- DIRECTIONS: Set down exactly the first line of the entries and every line after it, through the line with "briefly introduces the".

-*-*-

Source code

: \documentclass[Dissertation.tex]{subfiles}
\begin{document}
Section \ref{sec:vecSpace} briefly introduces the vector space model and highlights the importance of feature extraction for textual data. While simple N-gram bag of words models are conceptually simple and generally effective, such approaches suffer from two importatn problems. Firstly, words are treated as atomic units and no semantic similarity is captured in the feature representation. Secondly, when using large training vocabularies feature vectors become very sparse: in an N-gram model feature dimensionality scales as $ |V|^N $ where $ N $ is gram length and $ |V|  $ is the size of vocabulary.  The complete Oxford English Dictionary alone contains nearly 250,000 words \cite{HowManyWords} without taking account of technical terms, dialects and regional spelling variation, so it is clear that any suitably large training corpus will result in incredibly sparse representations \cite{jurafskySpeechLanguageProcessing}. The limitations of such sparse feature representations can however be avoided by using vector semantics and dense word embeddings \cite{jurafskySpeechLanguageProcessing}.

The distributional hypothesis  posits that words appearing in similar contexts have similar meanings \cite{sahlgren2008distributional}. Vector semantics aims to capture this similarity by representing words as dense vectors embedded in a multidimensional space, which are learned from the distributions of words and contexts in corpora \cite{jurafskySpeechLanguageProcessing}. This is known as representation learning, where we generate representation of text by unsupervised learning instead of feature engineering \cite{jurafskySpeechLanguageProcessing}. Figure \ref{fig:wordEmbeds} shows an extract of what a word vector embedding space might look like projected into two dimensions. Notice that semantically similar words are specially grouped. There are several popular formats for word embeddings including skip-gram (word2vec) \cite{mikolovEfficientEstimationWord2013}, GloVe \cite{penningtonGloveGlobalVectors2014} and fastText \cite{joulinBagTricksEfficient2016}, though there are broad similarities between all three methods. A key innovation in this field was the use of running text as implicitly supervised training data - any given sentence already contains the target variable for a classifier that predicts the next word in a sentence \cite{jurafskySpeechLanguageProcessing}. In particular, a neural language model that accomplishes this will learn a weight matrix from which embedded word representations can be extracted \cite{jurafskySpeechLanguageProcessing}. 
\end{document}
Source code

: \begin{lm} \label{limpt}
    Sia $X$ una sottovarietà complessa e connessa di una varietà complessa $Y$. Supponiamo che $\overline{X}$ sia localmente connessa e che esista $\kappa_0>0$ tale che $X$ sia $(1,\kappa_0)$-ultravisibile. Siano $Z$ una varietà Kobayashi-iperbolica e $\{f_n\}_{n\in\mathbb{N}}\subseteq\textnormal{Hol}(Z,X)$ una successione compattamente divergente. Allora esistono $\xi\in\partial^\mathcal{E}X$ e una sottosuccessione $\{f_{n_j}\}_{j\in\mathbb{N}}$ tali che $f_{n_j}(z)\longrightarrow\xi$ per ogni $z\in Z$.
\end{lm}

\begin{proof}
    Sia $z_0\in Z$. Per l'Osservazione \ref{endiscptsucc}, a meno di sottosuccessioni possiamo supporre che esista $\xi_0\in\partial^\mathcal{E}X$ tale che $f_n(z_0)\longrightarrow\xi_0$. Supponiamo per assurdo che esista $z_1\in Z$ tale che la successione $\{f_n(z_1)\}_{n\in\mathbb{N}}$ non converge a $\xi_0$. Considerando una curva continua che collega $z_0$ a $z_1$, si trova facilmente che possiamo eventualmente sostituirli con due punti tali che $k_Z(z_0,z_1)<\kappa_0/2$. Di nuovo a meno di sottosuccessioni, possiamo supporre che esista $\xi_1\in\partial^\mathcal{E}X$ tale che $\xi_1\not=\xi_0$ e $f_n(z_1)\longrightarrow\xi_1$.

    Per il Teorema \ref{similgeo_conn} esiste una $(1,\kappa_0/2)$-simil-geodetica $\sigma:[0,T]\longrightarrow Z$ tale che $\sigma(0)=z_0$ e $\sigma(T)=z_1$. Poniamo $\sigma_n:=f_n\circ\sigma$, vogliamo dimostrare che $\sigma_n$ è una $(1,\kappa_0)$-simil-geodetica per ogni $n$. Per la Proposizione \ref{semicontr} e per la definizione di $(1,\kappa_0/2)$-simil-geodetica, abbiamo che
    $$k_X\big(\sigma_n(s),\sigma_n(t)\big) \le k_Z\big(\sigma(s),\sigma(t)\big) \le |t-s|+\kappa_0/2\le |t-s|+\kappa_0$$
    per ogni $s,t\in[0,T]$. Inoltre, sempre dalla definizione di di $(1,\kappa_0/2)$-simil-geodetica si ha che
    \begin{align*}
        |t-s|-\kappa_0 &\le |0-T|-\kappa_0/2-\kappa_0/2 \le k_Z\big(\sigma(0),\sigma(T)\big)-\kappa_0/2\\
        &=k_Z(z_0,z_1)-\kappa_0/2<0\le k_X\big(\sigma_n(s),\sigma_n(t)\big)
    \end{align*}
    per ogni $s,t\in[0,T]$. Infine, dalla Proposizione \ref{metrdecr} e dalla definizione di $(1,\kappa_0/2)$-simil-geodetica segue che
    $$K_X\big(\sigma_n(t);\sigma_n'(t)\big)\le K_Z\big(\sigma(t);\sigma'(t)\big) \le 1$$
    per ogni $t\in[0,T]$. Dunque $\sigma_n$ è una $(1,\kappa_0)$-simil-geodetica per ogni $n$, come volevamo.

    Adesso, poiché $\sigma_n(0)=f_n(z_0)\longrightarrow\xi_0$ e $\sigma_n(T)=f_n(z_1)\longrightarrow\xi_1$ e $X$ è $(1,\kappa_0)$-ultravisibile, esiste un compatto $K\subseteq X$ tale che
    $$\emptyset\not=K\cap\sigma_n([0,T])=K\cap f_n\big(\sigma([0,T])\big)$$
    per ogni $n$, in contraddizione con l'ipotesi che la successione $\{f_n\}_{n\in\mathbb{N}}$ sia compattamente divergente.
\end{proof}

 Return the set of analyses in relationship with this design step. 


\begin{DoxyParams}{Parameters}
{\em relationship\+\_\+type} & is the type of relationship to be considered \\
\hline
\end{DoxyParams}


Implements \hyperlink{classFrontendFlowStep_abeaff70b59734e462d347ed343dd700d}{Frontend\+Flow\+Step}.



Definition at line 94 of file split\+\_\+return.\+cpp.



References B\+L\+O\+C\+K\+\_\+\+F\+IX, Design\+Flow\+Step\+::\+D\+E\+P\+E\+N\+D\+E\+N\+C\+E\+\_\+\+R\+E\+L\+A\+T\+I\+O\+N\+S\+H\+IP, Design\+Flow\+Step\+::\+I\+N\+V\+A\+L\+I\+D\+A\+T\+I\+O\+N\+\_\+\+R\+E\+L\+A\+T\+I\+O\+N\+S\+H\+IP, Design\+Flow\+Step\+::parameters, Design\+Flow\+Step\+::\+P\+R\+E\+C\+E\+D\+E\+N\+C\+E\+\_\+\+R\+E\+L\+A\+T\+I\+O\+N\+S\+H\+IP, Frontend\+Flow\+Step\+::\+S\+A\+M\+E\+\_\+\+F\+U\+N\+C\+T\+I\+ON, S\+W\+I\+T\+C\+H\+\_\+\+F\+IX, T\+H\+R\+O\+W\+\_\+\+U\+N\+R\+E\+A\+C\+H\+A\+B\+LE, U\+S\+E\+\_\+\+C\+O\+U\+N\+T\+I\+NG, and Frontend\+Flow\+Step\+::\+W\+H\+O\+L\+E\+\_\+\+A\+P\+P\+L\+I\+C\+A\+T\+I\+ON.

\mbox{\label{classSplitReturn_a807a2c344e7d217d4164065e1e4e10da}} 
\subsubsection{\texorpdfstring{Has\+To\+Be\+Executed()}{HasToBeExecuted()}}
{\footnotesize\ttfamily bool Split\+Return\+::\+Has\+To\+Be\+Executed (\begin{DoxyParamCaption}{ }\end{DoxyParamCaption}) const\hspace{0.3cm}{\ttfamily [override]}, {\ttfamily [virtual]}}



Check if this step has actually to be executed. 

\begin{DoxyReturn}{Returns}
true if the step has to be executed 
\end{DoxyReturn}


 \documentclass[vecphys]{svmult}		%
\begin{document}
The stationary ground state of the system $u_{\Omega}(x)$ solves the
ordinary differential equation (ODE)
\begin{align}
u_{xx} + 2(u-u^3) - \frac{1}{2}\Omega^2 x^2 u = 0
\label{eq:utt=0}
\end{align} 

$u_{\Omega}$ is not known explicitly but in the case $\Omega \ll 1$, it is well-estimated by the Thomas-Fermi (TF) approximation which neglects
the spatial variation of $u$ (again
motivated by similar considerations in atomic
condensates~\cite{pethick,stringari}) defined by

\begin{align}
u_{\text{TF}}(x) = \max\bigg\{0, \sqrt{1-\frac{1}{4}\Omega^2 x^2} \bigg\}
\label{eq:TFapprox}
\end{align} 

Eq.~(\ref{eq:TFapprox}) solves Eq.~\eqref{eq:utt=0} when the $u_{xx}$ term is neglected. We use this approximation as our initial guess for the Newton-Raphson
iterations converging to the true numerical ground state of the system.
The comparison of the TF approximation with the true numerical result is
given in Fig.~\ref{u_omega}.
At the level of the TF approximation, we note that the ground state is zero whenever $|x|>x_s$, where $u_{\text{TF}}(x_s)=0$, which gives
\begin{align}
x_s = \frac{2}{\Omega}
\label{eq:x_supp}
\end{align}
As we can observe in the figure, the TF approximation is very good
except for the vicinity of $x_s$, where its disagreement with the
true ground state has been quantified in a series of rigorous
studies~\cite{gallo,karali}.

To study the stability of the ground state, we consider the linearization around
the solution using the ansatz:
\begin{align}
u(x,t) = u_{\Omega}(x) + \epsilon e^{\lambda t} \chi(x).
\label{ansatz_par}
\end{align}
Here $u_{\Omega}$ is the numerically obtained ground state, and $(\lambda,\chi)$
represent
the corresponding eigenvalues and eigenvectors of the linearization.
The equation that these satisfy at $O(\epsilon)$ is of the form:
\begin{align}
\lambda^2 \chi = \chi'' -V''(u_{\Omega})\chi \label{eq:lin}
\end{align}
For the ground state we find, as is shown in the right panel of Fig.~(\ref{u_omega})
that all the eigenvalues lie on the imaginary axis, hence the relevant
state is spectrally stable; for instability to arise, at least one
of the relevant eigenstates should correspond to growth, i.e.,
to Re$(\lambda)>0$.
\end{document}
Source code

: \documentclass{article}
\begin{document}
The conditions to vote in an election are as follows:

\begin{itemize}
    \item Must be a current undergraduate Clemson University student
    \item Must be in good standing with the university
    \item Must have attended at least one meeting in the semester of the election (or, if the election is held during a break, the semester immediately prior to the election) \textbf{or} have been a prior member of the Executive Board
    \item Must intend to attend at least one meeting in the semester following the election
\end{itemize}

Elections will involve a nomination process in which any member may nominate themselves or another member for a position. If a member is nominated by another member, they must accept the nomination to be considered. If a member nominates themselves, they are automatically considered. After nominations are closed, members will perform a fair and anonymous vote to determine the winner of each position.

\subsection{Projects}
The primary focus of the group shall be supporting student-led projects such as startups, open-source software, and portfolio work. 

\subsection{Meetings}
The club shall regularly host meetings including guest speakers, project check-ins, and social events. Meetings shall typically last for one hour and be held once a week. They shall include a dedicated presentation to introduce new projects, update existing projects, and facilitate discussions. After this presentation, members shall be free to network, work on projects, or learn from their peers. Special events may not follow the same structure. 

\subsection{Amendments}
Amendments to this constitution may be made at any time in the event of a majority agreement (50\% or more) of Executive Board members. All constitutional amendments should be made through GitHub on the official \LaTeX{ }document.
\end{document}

-*-*-

- ANSWER SECTION:
Source code

: \documentclass[Dissertation.tex]{subfiles}
\begin{document}
Section \ref{sec:vecSpace} briefly introduces the vector space model and highlights the importance of feature extraction for textual data. While simple N-gram bag of words models are conceptually simple and generally effective, such approaches suffer from two importatn problems. Firstly, words are treated as atomic units and no semantic similarity is captured in the feature representation. Secondly, when using large training vocabularies feature vectors become very sparse: in an N-gram model feature dimensionality scales as $ |V|^N $ where $ N $ is gram length and $ |V|  $ is the size of vocabulary.  The complete Oxford English Dictionary alone contains nearly 250,000 words \cite{HowManyWords} without taking account of technical terms, dialects and regional spelling variation, so it is clear that any suitably large training corpus will result in incredibly sparse representations \cite{jurafskySpeechLanguageProcessing}. The limitations of such sparse feature representations can however be avoided by using vector semantics and dense word embeddings \cite{jurafskySpeechLanguageProcessing}.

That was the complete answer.